### ASSIGNMENT
Whenever the word "Divide" turns up in a line below, that line should be copied.

*** Opening of INFORMATION SHOWN ***

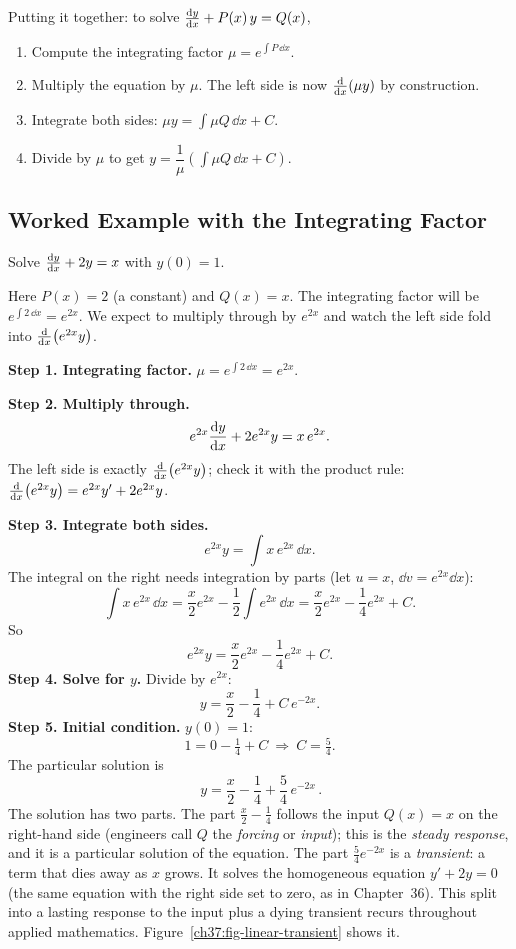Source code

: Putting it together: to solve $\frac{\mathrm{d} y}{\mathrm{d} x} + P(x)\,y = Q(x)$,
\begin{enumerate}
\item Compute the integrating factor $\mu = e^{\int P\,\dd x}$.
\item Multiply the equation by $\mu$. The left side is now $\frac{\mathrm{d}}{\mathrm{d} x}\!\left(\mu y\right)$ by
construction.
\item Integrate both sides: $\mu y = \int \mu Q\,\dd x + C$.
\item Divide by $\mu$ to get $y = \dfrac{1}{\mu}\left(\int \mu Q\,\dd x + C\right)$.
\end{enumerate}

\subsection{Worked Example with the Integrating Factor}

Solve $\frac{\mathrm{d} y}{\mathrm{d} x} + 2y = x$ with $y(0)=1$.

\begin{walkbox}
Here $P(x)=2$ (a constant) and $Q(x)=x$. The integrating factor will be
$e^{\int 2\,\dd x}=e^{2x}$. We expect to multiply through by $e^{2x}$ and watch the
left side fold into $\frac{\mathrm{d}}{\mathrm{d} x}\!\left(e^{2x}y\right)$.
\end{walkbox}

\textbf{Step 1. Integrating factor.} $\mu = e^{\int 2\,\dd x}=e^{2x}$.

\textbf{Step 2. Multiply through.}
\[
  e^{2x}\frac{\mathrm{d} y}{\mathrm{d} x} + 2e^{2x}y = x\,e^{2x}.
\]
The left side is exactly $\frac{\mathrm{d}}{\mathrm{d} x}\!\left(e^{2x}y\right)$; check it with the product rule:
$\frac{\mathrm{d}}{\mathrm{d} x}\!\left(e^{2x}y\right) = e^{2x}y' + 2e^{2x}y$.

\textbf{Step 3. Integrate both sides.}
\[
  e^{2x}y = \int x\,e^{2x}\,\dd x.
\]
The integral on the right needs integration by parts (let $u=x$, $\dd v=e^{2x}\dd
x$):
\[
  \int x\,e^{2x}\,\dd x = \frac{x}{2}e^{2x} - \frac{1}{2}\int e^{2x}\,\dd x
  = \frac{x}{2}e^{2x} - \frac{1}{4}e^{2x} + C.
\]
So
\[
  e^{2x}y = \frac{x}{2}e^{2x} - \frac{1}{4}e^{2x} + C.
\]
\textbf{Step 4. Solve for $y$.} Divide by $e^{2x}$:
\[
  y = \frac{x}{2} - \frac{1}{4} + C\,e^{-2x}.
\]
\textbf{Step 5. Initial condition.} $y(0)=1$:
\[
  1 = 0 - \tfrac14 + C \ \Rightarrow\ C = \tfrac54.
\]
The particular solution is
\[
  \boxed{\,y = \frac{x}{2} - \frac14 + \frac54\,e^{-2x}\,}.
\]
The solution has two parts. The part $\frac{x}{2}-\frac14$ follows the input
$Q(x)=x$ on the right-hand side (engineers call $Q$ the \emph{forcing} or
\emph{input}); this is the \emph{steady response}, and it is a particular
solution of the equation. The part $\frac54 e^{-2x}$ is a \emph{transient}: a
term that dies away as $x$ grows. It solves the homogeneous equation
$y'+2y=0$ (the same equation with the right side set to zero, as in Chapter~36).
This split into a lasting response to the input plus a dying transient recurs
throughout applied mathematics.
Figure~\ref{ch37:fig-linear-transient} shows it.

*** Close of INFORMATION SHOWN ***

### RESULT BELOW
\item Divide by $\mu$ to get $y = \dfrac{1}{\mu}\left(\int \mu Q\,\dd x + C\right)$.
\textbf{Step 4. Solve for $y$.} Divide by $e^{2x}$:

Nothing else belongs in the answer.